[Dataset entries]

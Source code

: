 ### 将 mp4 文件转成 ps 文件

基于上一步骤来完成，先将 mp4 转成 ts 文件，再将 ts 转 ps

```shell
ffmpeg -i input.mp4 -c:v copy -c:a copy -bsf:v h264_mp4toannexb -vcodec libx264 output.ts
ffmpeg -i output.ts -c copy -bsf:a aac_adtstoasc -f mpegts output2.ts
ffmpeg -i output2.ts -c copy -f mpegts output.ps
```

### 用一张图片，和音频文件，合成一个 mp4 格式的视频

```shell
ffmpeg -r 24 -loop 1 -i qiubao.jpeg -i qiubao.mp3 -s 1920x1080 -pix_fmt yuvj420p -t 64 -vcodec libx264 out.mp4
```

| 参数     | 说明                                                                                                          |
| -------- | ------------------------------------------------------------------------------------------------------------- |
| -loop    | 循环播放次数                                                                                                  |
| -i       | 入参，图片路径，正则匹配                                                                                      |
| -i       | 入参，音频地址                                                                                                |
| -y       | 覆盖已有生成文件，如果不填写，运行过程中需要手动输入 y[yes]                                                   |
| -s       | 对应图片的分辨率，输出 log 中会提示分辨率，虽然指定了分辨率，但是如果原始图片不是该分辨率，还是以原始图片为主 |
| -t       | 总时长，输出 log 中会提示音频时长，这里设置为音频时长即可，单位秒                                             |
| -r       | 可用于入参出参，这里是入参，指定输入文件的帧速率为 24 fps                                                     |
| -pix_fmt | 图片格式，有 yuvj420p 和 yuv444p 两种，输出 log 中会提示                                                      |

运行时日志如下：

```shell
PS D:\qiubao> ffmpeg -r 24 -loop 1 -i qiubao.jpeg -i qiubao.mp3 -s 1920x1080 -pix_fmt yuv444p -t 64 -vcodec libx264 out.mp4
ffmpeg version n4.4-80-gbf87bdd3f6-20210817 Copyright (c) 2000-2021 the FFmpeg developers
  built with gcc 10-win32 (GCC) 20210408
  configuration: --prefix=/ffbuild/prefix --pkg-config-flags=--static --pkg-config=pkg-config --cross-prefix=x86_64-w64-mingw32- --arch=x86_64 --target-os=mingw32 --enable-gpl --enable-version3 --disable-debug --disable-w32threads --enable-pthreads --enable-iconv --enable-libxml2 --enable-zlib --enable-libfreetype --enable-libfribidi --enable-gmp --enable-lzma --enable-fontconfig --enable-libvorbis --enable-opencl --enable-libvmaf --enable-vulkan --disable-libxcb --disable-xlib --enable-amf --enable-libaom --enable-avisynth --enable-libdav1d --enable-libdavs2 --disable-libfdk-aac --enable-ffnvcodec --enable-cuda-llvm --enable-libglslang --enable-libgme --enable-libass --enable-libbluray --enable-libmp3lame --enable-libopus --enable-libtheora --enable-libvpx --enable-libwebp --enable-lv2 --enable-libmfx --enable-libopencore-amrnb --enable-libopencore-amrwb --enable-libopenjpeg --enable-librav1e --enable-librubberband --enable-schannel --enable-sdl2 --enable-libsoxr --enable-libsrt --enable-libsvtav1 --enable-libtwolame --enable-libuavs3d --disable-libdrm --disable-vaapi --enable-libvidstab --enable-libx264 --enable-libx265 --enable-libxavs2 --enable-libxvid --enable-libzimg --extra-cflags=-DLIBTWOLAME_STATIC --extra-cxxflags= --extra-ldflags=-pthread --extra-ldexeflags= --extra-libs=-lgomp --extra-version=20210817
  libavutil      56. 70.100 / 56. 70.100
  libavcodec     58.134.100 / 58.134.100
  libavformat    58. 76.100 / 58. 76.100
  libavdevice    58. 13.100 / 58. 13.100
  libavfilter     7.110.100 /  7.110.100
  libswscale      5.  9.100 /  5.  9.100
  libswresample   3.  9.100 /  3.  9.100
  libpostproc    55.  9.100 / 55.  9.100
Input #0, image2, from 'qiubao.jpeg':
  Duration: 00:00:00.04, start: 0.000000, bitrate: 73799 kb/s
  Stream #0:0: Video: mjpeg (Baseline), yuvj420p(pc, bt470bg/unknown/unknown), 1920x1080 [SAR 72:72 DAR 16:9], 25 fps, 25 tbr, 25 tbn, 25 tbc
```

*TASK TO COMPLETE*.
After reading the data, retype all of it exactly as it reads.

*EXERCISE RESULT*.
Source code

: ### 将 mp4 文件转成 ps 文件

基于上一步骤来完成，先将 mp4 转成 ts 文件，再将 ts 转 ps

```shell
ffmpeg -i input.mp4 -c:v copy -c:a copy -bsf:v h264_mp4toannexb -vcodec libx264 output.ts
ffmpeg -i output.ts -c copy -bsf:a aac_adtstoasc -f mpegts output2.ts
ffmpeg -i output2.ts -c copy -f mpegts output.ps
```

### 用一张图片，和音频文件，合成一个 mp4 格式的视频

```shell
ffmpeg -r 24 -loop 1 -i qiubao.jpeg -i qiubao.mp3 -s 1920x1080 -pix_fmt yuvj420p -t 64 -vcodec libx264 out.mp4
```

| 参数     | 说明                                                                                                          |
| -------- | ------------------------------------------------------------------------------------------------------------- |
| -loop    | 循环播放次数                                                                                                  |
| -i       | 入参，图片路径，正则匹配                                                                                      |
| -i       | 入参，音频地址                                                                                                |
| -y       | 覆盖已有生成文件，如果不填写，运行过程中需要手动输入 y[yes]                                                   |
| -s       | 对应图片的分辨率，输出 log 中会提示分辨率，虽然指定了分辨率，但是如果原始图片不是该分辨率，还是以原始图片为主 |
| -t       | 总时长，输出 log 中会提示音频时长，这里设置为音频时长即可，单位秒                                             |
| -r       | 可用于入参出参，这里是入参，指定输入文件的帧速率为 24 fps                                                     |
| -pix_fmt | 图片格式，有 yuvj420p 和 yuv444p 两种，输出 log 中会提示                                                      |

运行时日志如下：

```shell
PS D:\qiubao> ffmpeg -r 24 -loop 1 -i qiubao.jpeg -i qiubao.mp3 -s 1920x1080 -pix_fmt yuv444p -t 64 -vcodec libx264 out.mp4
ffmpeg version n4.4-80-gbf87bdd3f6-20210817 Copyright (c) 2000-2021 the FFmpeg developers
  built with gcc 10-win32 (GCC) 20210408
  configuration: --prefix=/ffbuild/prefix --pkg-config-flags=--static --pkg-config=pkg-config --cross-prefix=x86_64-w64-mingw32- --arch=x86_64 --target-os=mingw32 --enable-gpl --enable-version3 --disable-debug --disable-w32threads --enable-pthreads --enable-iconv --enable-libxml2 --enable-zlib --enable-libfreetype --enable-libfribidi --enable-gmp --enable-lzma --enable-fontconfig --enable-libvorbis --enable-opencl --enable-libvmaf --enable-vulkan --disable-libxcb --disable-xlib --enable-amf --enable-libaom --enable-avisynth --enable-libdav1d --enable-libdavs2 --disable-libfdk-aac --enable-ffnvcodec --enable-cuda-llvm --enable-libglslang --enable-libgme --enable-libass --enable-libbluray --enable-libmp3lame --enable-libopus --enable-libtheora --enable-libvpx --enable-libwebp --enable-lv2 --enable-libmfx --enable-libopencore-amrnb --enable-libopencore-amrwb --enable-libopenjpeg --enable-librav1e --enable-librubberband --enable-schannel --enable-sdl2 --enable-libsoxr --enable-libsrt --enable-libsvtav1 --enable-libtwolame --enable-libuavs3d --disable-libdrm --disable-vaapi --enable-libvidstab --enable-libx264 --enable-libx265 --enable-libxavs2 --enable-libxvid --enable-libzimg --extra-cflags=-DLIBTWOLAME_STATIC --extra-cxxflags= --extra-ldflags=-pthread --extra-ldexeflags= --extra-libs=-lgomp --extra-version=20210817
  libavutil      56. 70.100 / 56. 70.100
  libavcodec     58.134.100 / 58.134.100
  libavformat    58. 76.100 / 58. 76.100
  libavdevice    58. 13.100 / 58. 13.100
  libavfilter     7.110.100 /  7.110.100
  libswscale      5.  9.100 /  5.  9.100
  libswresample   3.  9.100 /  3.  9.100
  libpostproc    55.  9.100 / 55.  9.100
Input #0, image2, from 'qiubao.jpeg':
  Duration: 00:00:00.04, start: 0.000000, bitrate: 73799 kb/s
  Stream #0:0: Video: mjpeg (Baseline), yuvj420p(pc, bt470bg/unknown/unknown), 1920x1080 [SAR 72:72 DAR 16:9], 25 fps, 25 tbr, 25 tbn, 25 tbc
```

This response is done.